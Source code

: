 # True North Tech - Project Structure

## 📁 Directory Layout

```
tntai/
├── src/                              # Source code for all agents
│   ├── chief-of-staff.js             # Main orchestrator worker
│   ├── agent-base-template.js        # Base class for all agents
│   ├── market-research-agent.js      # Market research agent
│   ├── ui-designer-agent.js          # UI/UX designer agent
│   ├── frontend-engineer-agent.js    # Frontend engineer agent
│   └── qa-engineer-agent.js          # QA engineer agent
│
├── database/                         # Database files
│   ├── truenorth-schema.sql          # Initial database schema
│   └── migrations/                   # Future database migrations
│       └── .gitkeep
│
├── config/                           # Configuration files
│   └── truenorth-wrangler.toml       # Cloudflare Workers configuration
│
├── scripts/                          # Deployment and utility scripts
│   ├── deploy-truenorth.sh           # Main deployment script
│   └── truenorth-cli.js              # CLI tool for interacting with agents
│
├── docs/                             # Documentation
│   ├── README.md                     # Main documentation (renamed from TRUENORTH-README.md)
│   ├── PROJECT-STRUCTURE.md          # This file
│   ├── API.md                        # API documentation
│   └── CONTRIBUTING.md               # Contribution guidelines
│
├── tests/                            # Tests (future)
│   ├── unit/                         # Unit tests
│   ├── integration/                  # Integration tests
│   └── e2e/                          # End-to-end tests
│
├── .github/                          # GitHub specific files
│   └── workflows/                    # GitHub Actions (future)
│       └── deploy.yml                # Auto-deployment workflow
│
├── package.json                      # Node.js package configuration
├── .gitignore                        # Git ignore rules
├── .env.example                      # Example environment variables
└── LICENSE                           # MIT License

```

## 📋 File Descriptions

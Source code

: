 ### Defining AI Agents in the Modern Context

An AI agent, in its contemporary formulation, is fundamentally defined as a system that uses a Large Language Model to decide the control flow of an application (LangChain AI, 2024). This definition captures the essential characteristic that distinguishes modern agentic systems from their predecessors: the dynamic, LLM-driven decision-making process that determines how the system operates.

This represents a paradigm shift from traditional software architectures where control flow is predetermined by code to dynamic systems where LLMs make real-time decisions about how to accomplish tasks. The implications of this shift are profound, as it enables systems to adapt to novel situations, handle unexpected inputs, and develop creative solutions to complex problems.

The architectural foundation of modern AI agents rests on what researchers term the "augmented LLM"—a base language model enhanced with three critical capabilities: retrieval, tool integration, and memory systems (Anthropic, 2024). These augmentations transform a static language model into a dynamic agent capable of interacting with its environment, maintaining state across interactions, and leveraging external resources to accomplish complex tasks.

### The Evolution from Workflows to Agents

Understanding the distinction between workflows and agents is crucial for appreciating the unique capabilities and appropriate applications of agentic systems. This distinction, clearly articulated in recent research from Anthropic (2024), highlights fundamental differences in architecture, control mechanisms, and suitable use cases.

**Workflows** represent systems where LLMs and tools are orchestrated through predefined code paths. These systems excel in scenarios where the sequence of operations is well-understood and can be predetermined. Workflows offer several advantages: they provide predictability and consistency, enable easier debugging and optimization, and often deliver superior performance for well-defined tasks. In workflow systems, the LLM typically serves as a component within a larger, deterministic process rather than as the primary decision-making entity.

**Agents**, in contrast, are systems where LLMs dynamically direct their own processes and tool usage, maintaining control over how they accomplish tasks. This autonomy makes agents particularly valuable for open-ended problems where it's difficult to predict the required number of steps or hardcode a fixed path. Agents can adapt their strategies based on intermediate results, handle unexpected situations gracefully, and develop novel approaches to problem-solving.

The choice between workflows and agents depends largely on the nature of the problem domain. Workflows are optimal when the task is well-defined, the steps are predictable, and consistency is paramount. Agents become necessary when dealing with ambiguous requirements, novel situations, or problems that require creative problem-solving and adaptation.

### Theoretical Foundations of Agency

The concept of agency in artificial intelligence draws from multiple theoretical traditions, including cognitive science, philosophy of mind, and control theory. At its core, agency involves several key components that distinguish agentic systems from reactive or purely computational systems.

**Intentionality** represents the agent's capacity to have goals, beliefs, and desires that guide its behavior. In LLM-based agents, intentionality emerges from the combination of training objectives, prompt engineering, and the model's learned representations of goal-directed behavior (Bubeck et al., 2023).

■ **TASK**:
Take the entries above and transcribe them exactly.

■ **REPLY**:
Source code

: # True North Tech - Project Structure

## 📁 Directory Layout

```
tntai/
├── src/                              # Source code for all agents
│   ├── chief-of-staff.js             # Main orchestrator worker
│   ├── agent-base-template.js        # Base class for all agents
│   ├── market-research-agent.js      # Market research agent
│   ├── ui-designer-agent.js          # UI/UX designer agent
│   ├── frontend-engineer-agent.js    # Frontend engineer agent
│   └── qa-engineer-agent.js          # QA engineer agent
│
├── database/                         # Database files
│   ├── truenorth-schema.sql          # Initial database schema
│   └── migrations/                   # Future database migrations
│       └── .gitkeep
│
├── config/                           # Configuration files
│   └── truenorth-wrangler.toml       # Cloudflare Workers configuration
│
├── scripts/                          # Deployment and utility scripts
│   ├── deploy-truenorth.sh           # Main deployment script
│   └── truenorth-cli.js              # CLI tool for interacting with agents
│
├── docs/                             # Documentation
│   ├── README.md                     # Main documentation (renamed from TRUENORTH-README.md)
│   ├── PROJECT-STRUCTURE.md          # This file
│   ├── API.md                        # API documentation
│   └── CONTRIBUTING.md               # Contribution guidelines
│
├── tests/                            # Tests (future)
│   ├── unit/                         # Unit tests
│   ├── integration/                  # Integration tests
│   └── e2e/                          # End-to-end tests
│
├── .github/                          # GitHub specific files
│   └── workflows/                    # GitHub Actions (future)
│       └── deploy.yml                # Auto-deployment workflow
│
├── package.json                      # Node.js package configuration
├── .gitignore                        # Git ignore rules
├── .env.example                      # Example environment variables
└── LICENSE                           # MIT License

```

## 📋 File Descriptions

Source code

: ### Defining AI Agents in the Modern Context

An AI agent, in its contemporary formulation, is fundamentally defined as a system that uses a Large Language Model to decide the control flow of an application (LangChain AI, 2024). This definition captures the essential characteristic that distinguishes modern agentic systems from their predecessors: the dynamic, LLM-driven decision-making process that determines how the system operates.

This represents a paradigm shift from traditional software architectures where control flow is predetermined by code to dynamic systems where LLMs make real-time decisions about how to accomplish tasks. The implications of this shift are profound, as it enables systems to adapt to novel situations, handle unexpected inputs, and develop creative solutions to complex problems.

The architectural foundation of modern AI agents rests on what researchers term the "augmented LLM"—a base language model enhanced with three critical capabilities: retrieval, tool integration, and memory systems (Anthropic, 2024). These augmentations transform a static language model into a dynamic agent capable of interacting with its environment, maintaining state across interactions, and leveraging external resources to accomplish complex tasks.

### The Evolution from Workflows to Agents

Understanding the distinction between workflows and agents is crucial for appreciating the unique capabilities and appropriate applications of agentic systems. This distinction, clearly articulated in recent research from Anthropic (2024), highlights fundamental differences in architecture, control mechanisms, and suitable use cases.

**Workflows** represent systems where LLMs and tools are orchestrated through predefined code paths. These systems excel in scenarios where the sequence of operations is well-understood and can be predetermined. Workflows offer several advantages: they provide predictability and consistency, enable easier debugging and optimization, and often deliver superior performance for well-defined tasks. In workflow systems, the LLM typically serves as a component within a larger, deterministic process rather than as the primary decision-making entity.

**Agents**, in contrast, are systems where LLMs dynamically direct their own processes and tool usage, maintaining control over how they accomplish tasks. This autonomy makes agents particularly valuable for open-ended problems where it's difficult to predict the required number of steps or hardcode a fixed path. Agents can adapt their strategies based on intermediate results, handle unexpected situations gracefully, and develop novel approaches to problem-solving.

The choice between workflows and agents depends largely on the nature of the problem domain. Workflows are optimal when the task is well-defined, the steps are predictable, and consistency is paramount. Agents become necessary when dealing with ambiguous requirements, novel situations, or problems that require creative problem-solving and adaptation.

### Theoretical Foundations of Agency

The concept of agency in artificial intelligence draws from multiple theoretical traditions, including cognitive science, philosophy of mind, and control theory. At its core, agency involves several key components that distinguish agentic systems from reactive or purely computational systems.

**Intentionality** represents the agent's capacity to have goals, beliefs, and desires that guide its behavior. In LLM-based agents, intentionality emerges from the combination of training objectives, prompt engineering, and the model's learned representations of goal-directed behavior (Bubeck et al., 2023).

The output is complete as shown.